Thursday, October 13, 2011

Spy vs Spy.

Used to be a time, when companies and countries employed "James Bond" style espionage agents to get the dirt on their competitors and find out when the latest nuclear device would be sold to the bad guys or when the latest high tech product would roll of the production line. They would carry concealed cameras in their cigarette lighters along with tape recorders hidden in the lapels of their custom made dinner suits. All to get the smallest amount of information about "the other guys" and what they were really up to. Not ethical but for some it seemed the only way to stay in front of the competition.

Nowadays, Google, LinkedIn, Facebook etc etc will get you 90% of the information you need and the rest is available when executives and politicians open their mouths without turning on their brains via Twitter, email or text messages.

Seems there is an epidemic of "foot in mouth" disease in the corporate world and it looks like escalating as executives fall over each other to deliver the latest gossip, latest share news and latest boardroom chatter, all to show who is in the know and who has the ear of the information hungry public. It used to be the occasional staff memo that leaked about the directors decision not to pay for the Christmas Party, but today that has taken a back seat to Tweets coming from within a board meeting all the way to LinkedIn faux pas by people like HP VP Scott McClellan tipping off the competition about the company's new cloud computing strategy.

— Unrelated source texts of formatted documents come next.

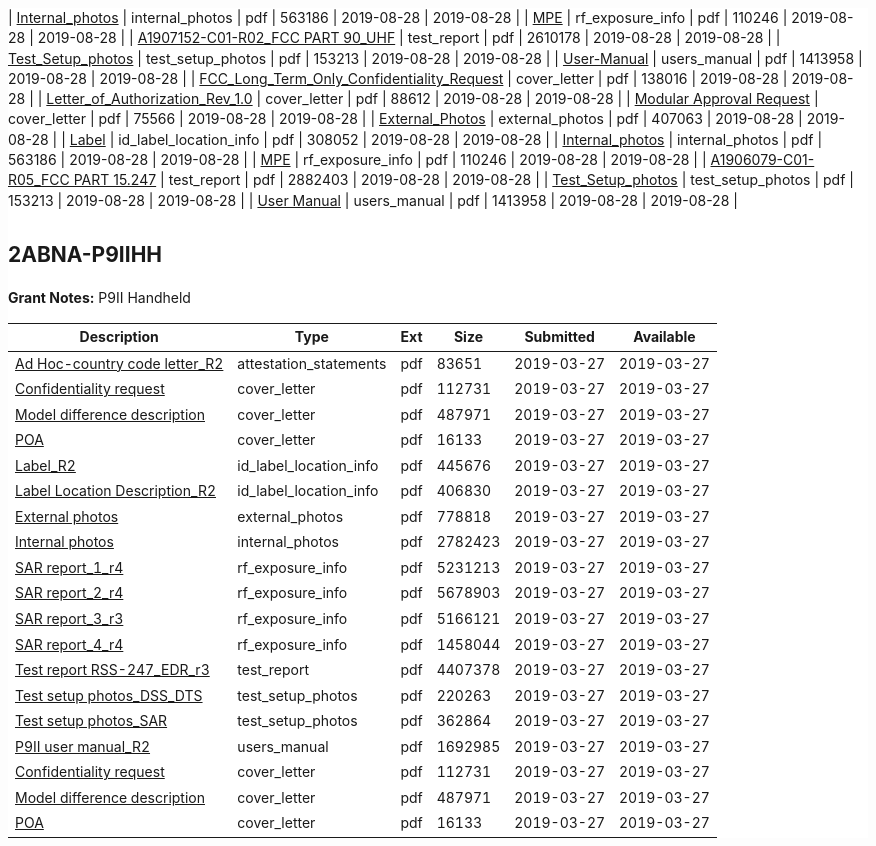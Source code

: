 | [Internal_photos](2ABNA-TRM121/db77d36ad40cbfdd4e33130efdb2dd29/4418771.pdf) | internal_photos | pdf | 563186 | 2019-08-28 | 2019-08-28 |
| [MPE](2ABNA-TRM121/db77d36ad40cbfdd4e33130efdb2dd29/4418777.pdf) | rf_exposure_info | pdf | 110246 | 2019-08-28 | 2019-08-28 |
| [A1907152-C01-R02_FCC PART 90_UHF](2ABNA-TRM121/db77d36ad40cbfdd4e33130efdb2dd29/4418783.pdf) | test_report | pdf | 2610178 | 2019-08-28 | 2019-08-28 |
| [Test_Setup_photos](2ABNA-TRM121/db77d36ad40cbfdd4e33130efdb2dd29/4418769.pdf) | test_setup_photos | pdf | 153213 | 2019-08-28 | 2019-08-28 |
| [User-Manual](2ABNA-TRM121/db77d36ad40cbfdd4e33130efdb2dd29/4418778.pdf) | users_manual | pdf | 1413958 | 2019-08-28 | 2019-08-28 |
| [FCC_Long_Term_Only_Confidentiality_Request](2ABNA-TRM121/93b183f58e5f173ca8f1729ce7196326/4418773.pdf) | cover_letter | pdf | 138016 | 2019-08-28 | 2019-08-28 |
| [Letter_of_Authorization_Rev_1.0](2ABNA-TRM121/93b183f58e5f173ca8f1729ce7196326/4418775.pdf) | cover_letter | pdf | 88612 | 2019-08-28 | 2019-08-28 |
| [Modular Approval Request](2ABNA-TRM121/93b183f58e5f173ca8f1729ce7196326/4418776.pdf) | cover_letter | pdf | 75566 | 2019-08-28 | 2019-08-28 |
| [External_Photos](2ABNA-TRM121/93b183f58e5f173ca8f1729ce7196326/4418770.pdf) | external_photos | pdf | 407063 | 2019-08-28 | 2019-08-28 |
| [Label](2ABNA-TRM121/93b183f58e5f173ca8f1729ce7196326/4418774.pdf) | id_label_location_info | pdf | 308052 | 2019-08-28 | 2019-08-28 |
| [Internal_photos](2ABNA-TRM121/93b183f58e5f173ca8f1729ce7196326/4418771.pdf) | internal_photos | pdf | 563186 | 2019-08-28 | 2019-08-28 |
| [MPE](2ABNA-TRM121/93b183f58e5f173ca8f1729ce7196326/4418777.pdf) | rf_exposure_info | pdf | 110246 | 2019-08-28 | 2019-08-28 |
| [A1906079-C01-R05_FCC PART 15.247](2ABNA-TRM121/93b183f58e5f173ca8f1729ce7196326/4418765.pdf) | test_report | pdf | 2882403 | 2019-08-28 | 2019-08-28 |
| [Test_Setup_photos](2ABNA-TRM121/93b183f58e5f173ca8f1729ce7196326/4418769.pdf) | test_setup_photos | pdf | 153213 | 2019-08-28 | 2019-08-28 |
| [User Manual](2ABNA-TRM121/93b183f58e5f173ca8f1729ce7196326/4418778.pdf) | users_manual | pdf | 1413958 | 2019-08-28 | 2019-08-28 |
## 2ABNA-P9IIHH
**Grant Notes:** P9II Handheld

| Description | Type | Ext | Size | Submitted | Available |
| ----------- | ---- | --- | ---- | --------- | --------- |
| [Ad Hoc-country code letter_R2](2ABNA-P9IIHH/80f98a1c617a1379a5aa660def5ac179/4217232.pdf) | attestation_statements | pdf | 83651 | 2019-03-27 | 2019-03-27 |
| [Confidentiality request](2ABNA-P9IIHH/80f98a1c617a1379a5aa660def5ac179/4217235.pdf) | cover_letter | pdf | 112731 | 2019-03-27 | 2019-03-27 |
| [Model difference description](2ABNA-P9IIHH/80f98a1c617a1379a5aa660def5ac179/4217258.pdf) | cover_letter | pdf | 487971 | 2019-03-27 | 2019-03-27 |
| [POA](2ABNA-P9IIHH/80f98a1c617a1379a5aa660def5ac179/4217261.pdf) | cover_letter | pdf | 16133 | 2019-03-27 | 2019-03-27 |
| [Label_R2](2ABNA-P9IIHH/80f98a1c617a1379a5aa660def5ac179/4217239.pdf) | id_label_location_info | pdf | 445676 | 2019-03-27 | 2019-03-27 |
| [Label Location Description_R2](2ABNA-P9IIHH/80f98a1c617a1379a5aa660def5ac179/4217238.pdf) | id_label_location_info | pdf | 406830 | 2019-03-27 | 2019-03-27 |
| [External photos](2ABNA-P9IIHH/80f98a1c617a1379a5aa660def5ac179/4217236.pdf) | external_photos | pdf | 778818 | 2019-03-27 | 2019-03-27 |
| [Internal photos](2ABNA-P9IIHH/80f98a1c617a1379a5aa660def5ac179/4217237.pdf) | internal_photos | pdf | 2782423 | 2019-03-27 | 2019-03-27 |
| [SAR report_1_r4](2ABNA-P9IIHH/80f98a1c617a1379a5aa660def5ac179/4217240.pdf) | rf_exposure_info | pdf | 5231213 | 2019-03-27 | 2019-03-27 |
| [SAR report_2_r4](2ABNA-P9IIHH/80f98a1c617a1379a5aa660def5ac179/4217241.pdf) | rf_exposure_info | pdf | 5678903 | 2019-03-27 | 2019-03-27 |
| [SAR report_3_r3](2ABNA-P9IIHH/80f98a1c617a1379a5aa660def5ac179/4217256.pdf) | rf_exposure_info | pdf | 5166121 | 2019-03-27 | 2019-03-27 |
| [SAR report_4_r4](2ABNA-P9IIHH/80f98a1c617a1379a5aa660def5ac179/4217257.pdf) | rf_exposure_info | pdf | 1458044 | 2019-03-27 | 2019-03-27 |
| [Test report RSS-247_EDR_r3](2ABNA-P9IIHH/80f98a1c617a1379a5aa660def5ac179/4217340.pdf) | test_report | pdf | 4407378 | 2019-03-27 | 2019-03-27 |
| [Test setup photos_DSS_DTS](2ABNA-P9IIHH/80f98a1c617a1379a5aa660def5ac179/4217267.pdf) | test_setup_photos | pdf | 220263 | 2019-03-27 | 2019-03-27 |
| [Test setup photos_SAR](2ABNA-P9IIHH/80f98a1c617a1379a5aa660def5ac179/4217268.pdf) | test_setup_photos | pdf | 362864 | 2019-03-27 | 2019-03-27 |
| [P9II user manual_R2](2ABNA-P9IIHH/80f98a1c617a1379a5aa660def5ac179/4217260.pdf) | users_manual | pdf | 1692985 | 2019-03-27 | 2019-03-27 |
| [Confidentiality request](2ABNA-P9IIHH/97bd7fa3010220e039a969424c435fbb/4217235.pdf) | cover_letter | pdf | 112731 | 2019-03-27 | 2019-03-27 |
| [Model difference description](2ABNA-P9IIHH/97bd7fa3010220e039a969424c435fbb/4217258.pdf) | cover_letter | pdf | 487971 | 2019-03-27 | 2019-03-27 |
| [POA](2ABNA-P9IIHH/97bd7fa3010220e039a969424c435fbb/4217261.pdf) | cover_letter | pdf | 16133 | 2019-03-27 | 2019-03-27 |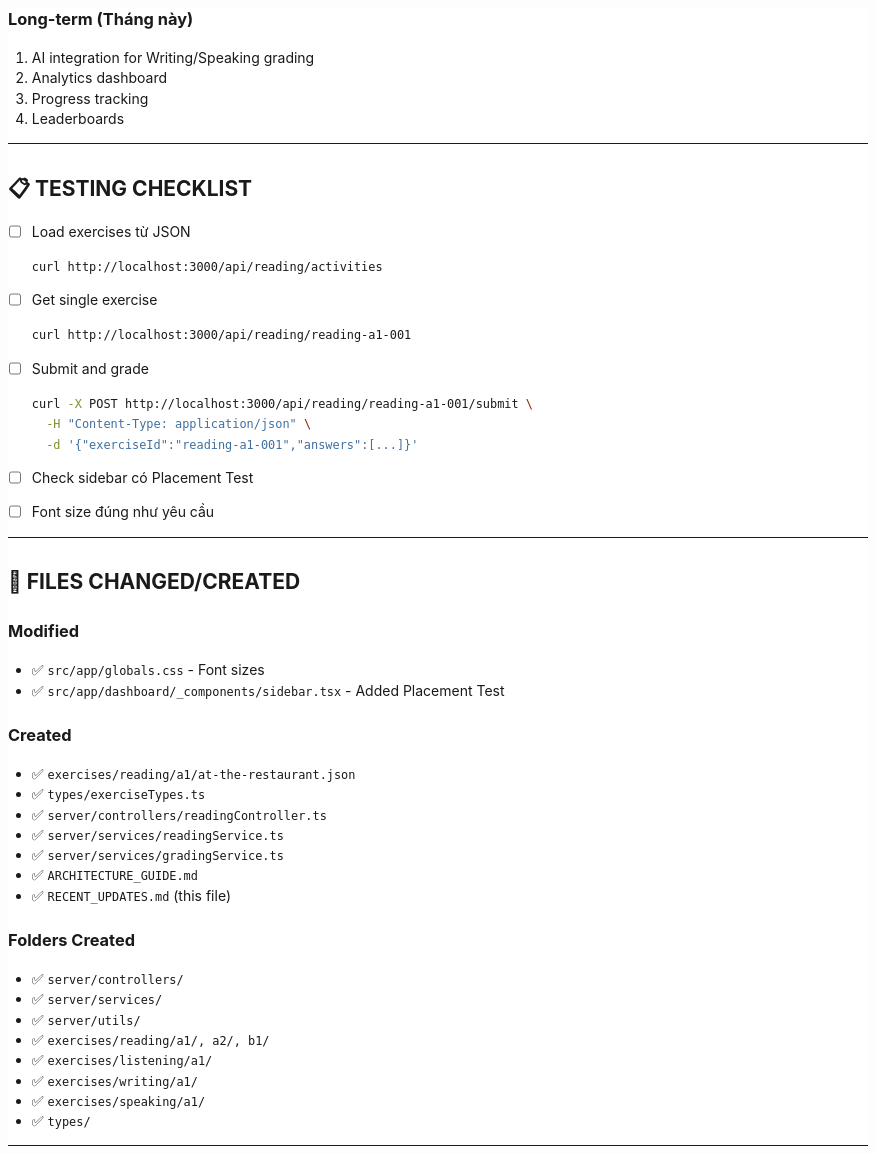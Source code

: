 ### **Long-term (Tháng này)**
1. AI integration for Writing/Speaking grading
2. Analytics dashboard
3. Progress tracking
4. Leaderboards

---

## 📋 **TESTING CHECKLIST**

- [ ] Load exercises từ JSON
  ```bash
  curl http://localhost:3000/api/reading/activities
  ```

- [ ] Get single exercise
  ```bash
  curl http://localhost:3000/api/reading/reading-a1-001
  ```

- [ ] Submit and grade
  ```bash
  curl -X POST http://localhost:3000/api/reading/reading-a1-001/submit \
    -H "Content-Type: application/json" \
    -d '{"exerciseId":"reading-a1-001","answers":[...]}'
  ```

- [ ] Check sidebar có Placement Test
- [ ] Font size đúng như yêu cầu

---

## 📂 **FILES CHANGED/CREATED**

### **Modified**
- ✅ `src/app/globals.css` - Font sizes
- ✅ `src/app/dashboard/_components/sidebar.tsx` - Added Placement Test

### **Created**
- ✅ `exercises/reading/a1/at-the-restaurant.json`
- ✅ `types/exerciseTypes.ts`
- ✅ `server/controllers/readingController.ts`
- ✅ `server/services/readingService.ts`
- ✅ `server/services/gradingService.ts`
- ✅ `ARCHITECTURE_GUIDE.md`
- ✅ `RECENT_UPDATES.md` (this file)

### **Folders Created**
- ✅ `server/controllers/`
- ✅ `server/services/`
- ✅ `server/utils/`
- ✅ `exercises/reading/a1/, a2/, b1/`
- ✅ `exercises/listening/a1/`
- ✅ `exercises/writing/a1/`
- ✅ `exercises/speaking/a1/`
- ✅ `types/`

---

Seems executives have found new ways to shoot themselves in the foot via the plethora of social media channels and at the same time put a whole raft of spies out of business. A Forrester Research survey showing 82 percent of 150 companies that monitor social media are primarily searching for competitive intelligence giving you a good idea why so many spies are now working in pizza parlours.

Everyone loves to be first with a story, it's human nature to want to impress your friends with a secret. Whereas it used to take days and weeks for stories to leak out, today a tweet can travel around the world in seconds and that makes it even more imperative for companies trading in sensitive information to have relevant social media strategies. Strategies that are aligned with the company culture so that everyone understands why there is a need to keep information safe and the consequences of leaks.

Steve Jobs had the culture right at Apple, for no matter how hard people tried, no one ever got the salient information for the latest technology releases until Steve hit the launch button. Sure there was speculation and gossip but Apple used that as marketing fodder and used its code of secrecy to build up expectations that delivered sales records such as the 1 million first day pre orders for the iPhone 4s.

We don't all operate in sensitive areas in our work environment but it behoves us to have some forethought before hitting the button on the latest bit of information tease or office gossip to consider what the consequences are and how they affect you and your brand. It's not about spy vs spy, it's about knowing your job and doing the right thing.